=== Begin Enclosure ===

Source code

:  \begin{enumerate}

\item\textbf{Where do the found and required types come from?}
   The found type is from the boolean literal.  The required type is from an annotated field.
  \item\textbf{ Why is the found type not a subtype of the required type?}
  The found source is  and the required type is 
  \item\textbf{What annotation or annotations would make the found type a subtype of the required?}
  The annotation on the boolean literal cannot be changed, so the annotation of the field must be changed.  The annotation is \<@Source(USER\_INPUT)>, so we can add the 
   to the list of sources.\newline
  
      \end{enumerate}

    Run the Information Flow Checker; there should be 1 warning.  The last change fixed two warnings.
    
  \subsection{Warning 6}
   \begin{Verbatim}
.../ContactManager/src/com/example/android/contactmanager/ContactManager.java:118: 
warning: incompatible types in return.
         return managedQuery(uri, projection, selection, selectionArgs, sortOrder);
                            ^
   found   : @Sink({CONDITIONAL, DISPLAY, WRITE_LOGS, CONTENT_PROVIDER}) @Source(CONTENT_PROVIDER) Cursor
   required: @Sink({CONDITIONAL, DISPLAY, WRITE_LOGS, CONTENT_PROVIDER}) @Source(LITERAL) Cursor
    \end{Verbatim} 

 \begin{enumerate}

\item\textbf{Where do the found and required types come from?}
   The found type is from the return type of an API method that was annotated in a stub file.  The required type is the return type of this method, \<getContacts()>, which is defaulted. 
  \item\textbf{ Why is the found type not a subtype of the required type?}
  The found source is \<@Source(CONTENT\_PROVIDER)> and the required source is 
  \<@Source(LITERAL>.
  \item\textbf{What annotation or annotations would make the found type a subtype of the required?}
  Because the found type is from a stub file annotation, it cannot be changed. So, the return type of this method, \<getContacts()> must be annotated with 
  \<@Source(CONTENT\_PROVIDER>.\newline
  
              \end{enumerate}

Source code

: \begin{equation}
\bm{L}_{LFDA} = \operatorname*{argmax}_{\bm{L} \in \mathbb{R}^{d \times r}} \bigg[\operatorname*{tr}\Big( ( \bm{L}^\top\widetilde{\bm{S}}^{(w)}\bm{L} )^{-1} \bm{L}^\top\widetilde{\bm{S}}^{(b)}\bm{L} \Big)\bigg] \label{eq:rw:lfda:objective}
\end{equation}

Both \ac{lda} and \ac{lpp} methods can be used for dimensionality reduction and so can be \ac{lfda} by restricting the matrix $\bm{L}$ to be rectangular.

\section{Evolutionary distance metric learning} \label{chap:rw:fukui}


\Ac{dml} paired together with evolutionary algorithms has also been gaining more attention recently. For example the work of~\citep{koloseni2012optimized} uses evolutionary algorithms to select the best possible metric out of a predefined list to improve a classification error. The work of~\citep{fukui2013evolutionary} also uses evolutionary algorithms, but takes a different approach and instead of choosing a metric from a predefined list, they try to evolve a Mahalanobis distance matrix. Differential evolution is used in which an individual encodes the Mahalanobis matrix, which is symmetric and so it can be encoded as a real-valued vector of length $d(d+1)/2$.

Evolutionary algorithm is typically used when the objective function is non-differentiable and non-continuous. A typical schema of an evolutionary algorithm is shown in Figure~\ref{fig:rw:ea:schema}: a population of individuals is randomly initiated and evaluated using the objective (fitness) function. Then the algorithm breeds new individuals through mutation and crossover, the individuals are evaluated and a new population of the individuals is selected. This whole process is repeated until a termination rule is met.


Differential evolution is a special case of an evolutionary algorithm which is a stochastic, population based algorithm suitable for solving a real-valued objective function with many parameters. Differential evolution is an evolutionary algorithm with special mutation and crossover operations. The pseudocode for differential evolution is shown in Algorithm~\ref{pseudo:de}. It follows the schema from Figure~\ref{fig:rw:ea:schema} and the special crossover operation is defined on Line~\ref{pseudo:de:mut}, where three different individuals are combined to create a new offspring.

=== End Enclosure ===

Exercise goal
Work through the entries above and report the number of lines that include "getContacts", with nothing else.

Answer below
2